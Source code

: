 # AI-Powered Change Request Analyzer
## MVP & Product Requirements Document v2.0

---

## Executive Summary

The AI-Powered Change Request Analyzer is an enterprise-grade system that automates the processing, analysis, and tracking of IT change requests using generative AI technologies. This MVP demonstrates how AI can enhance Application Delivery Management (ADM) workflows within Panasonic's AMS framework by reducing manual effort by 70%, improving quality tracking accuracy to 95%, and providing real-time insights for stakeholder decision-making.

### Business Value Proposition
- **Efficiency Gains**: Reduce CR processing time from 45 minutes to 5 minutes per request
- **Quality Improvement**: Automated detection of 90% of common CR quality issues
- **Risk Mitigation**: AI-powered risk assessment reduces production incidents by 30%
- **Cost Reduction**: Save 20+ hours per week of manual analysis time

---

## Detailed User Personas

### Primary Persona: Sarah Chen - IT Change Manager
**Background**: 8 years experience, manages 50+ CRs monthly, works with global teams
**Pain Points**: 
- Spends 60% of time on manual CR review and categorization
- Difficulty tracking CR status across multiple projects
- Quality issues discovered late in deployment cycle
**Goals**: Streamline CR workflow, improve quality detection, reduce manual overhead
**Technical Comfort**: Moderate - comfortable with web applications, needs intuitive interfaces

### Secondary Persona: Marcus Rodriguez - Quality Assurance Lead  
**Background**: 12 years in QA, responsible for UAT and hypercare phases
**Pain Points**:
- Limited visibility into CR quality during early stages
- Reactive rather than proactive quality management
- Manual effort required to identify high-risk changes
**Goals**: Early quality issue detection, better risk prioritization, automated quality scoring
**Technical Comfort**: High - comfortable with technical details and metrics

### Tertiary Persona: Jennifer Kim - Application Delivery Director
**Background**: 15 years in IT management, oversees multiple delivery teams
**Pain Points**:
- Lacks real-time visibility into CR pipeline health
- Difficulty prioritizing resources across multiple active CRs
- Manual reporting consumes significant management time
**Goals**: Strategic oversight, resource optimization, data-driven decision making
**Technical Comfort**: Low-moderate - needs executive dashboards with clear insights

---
★ ★ ★ ★ ★ ★ ★
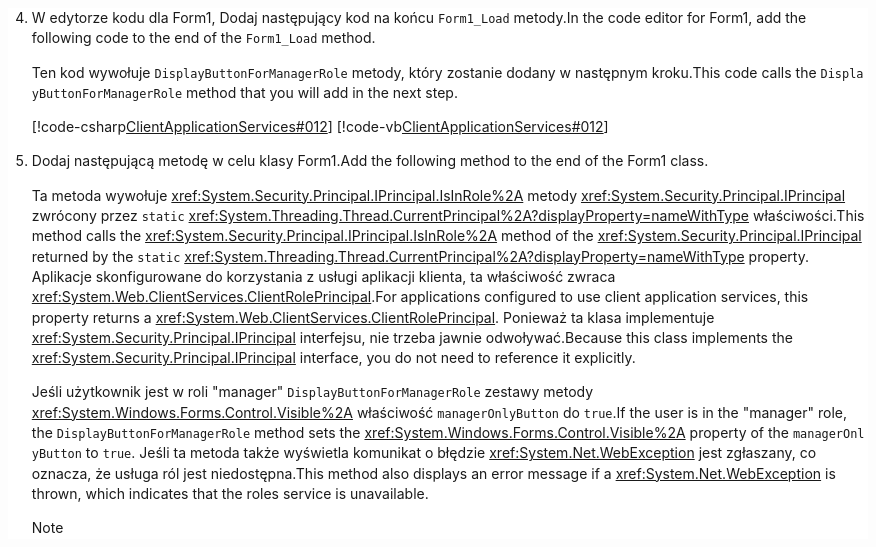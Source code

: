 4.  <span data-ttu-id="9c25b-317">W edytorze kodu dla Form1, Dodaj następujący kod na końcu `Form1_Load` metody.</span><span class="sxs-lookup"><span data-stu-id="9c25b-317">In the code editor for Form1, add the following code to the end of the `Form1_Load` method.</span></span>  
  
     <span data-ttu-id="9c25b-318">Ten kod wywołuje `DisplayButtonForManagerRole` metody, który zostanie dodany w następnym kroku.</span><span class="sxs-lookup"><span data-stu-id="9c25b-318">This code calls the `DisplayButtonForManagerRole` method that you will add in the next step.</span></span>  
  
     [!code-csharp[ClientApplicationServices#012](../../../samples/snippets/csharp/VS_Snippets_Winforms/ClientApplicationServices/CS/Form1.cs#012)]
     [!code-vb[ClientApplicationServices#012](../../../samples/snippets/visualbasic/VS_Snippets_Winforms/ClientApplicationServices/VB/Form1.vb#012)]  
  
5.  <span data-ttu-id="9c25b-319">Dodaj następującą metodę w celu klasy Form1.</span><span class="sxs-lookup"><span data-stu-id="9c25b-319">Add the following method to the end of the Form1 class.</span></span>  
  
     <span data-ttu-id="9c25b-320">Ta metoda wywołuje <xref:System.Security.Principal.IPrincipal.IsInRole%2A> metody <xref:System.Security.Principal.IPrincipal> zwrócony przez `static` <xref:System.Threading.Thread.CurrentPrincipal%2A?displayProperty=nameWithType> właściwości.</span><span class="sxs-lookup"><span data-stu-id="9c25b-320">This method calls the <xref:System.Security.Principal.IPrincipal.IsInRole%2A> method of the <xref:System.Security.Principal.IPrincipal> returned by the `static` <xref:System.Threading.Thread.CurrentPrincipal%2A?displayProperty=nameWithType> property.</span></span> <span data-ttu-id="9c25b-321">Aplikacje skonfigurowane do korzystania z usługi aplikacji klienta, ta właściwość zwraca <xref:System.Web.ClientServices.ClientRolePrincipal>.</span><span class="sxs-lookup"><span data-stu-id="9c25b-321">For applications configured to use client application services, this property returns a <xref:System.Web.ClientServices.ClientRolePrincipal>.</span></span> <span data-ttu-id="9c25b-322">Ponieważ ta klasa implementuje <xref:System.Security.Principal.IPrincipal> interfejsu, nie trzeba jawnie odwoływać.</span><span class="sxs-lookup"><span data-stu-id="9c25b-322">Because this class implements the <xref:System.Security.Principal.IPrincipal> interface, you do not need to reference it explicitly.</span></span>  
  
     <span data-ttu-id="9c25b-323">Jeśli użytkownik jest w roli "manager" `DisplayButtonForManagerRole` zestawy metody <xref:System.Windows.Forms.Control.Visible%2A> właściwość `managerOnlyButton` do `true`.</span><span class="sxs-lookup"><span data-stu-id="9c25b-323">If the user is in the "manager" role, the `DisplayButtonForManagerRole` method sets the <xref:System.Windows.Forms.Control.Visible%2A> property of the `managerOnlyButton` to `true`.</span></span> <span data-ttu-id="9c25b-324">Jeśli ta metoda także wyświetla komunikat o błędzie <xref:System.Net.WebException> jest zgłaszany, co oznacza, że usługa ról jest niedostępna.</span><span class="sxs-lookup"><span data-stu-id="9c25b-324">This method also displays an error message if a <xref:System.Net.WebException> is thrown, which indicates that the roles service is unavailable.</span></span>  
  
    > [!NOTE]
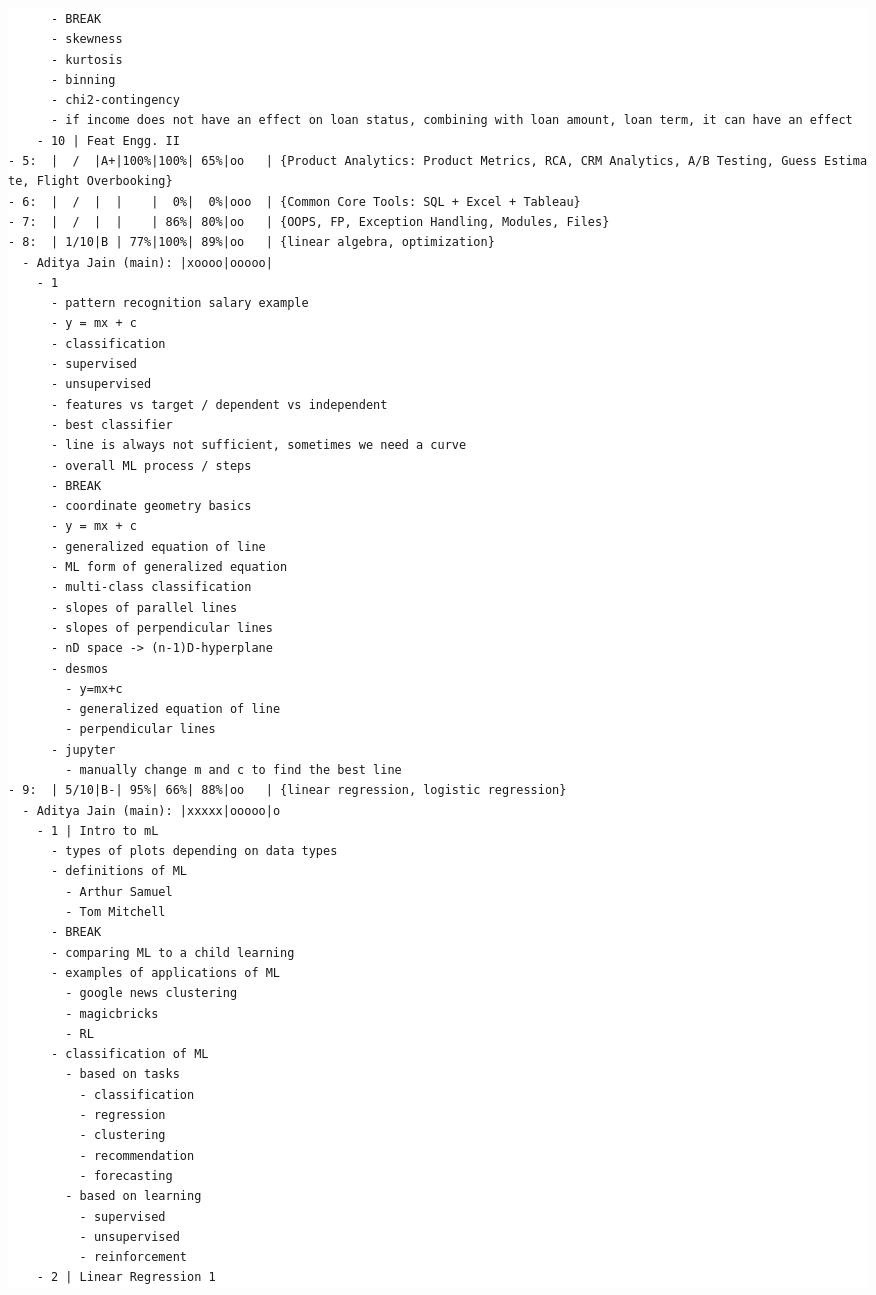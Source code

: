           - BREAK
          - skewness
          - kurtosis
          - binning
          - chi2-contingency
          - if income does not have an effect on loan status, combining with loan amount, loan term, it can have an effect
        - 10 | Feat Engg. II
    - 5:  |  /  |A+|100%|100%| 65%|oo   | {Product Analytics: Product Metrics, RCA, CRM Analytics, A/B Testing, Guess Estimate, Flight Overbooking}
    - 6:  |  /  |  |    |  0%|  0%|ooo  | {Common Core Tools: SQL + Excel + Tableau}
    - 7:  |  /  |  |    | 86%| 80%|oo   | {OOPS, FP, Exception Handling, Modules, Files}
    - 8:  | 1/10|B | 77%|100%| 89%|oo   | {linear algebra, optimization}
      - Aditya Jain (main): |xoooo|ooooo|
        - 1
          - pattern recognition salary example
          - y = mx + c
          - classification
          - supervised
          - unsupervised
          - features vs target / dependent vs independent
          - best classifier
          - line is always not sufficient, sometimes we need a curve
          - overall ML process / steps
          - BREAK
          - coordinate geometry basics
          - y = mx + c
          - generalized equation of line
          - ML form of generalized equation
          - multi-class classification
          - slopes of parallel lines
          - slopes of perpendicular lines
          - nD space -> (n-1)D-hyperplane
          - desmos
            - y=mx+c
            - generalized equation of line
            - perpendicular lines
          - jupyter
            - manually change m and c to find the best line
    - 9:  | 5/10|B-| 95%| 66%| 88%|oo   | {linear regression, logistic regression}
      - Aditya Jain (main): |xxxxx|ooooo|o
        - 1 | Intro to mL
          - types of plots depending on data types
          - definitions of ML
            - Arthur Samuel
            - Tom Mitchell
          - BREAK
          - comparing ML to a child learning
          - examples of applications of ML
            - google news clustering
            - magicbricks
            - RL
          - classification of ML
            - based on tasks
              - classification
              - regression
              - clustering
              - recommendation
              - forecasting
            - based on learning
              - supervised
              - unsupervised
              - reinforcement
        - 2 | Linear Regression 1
★ ★ ★ ★ ★ ★ ★
PROBLEM TO SOLVE ->
Your task is to copy every line of the entries that contains the string "real".

RESPONSE TO THE TASK ->
The AI-Powered Change Request Analyzer is an enterprise-grade system that automates the processing, analysis, and tracking of IT change requests using generative AI technologies. This MVP demonstrates how AI can enhance Application Delivery Management (ADM) workflows within Panasonic's AMS framework by reducing manual effort by 70%, improving quality tracking accuracy to 95%, and providing real-time insights for stakeholder decision-making.
- Lacks real-time visibility into CR pipeline health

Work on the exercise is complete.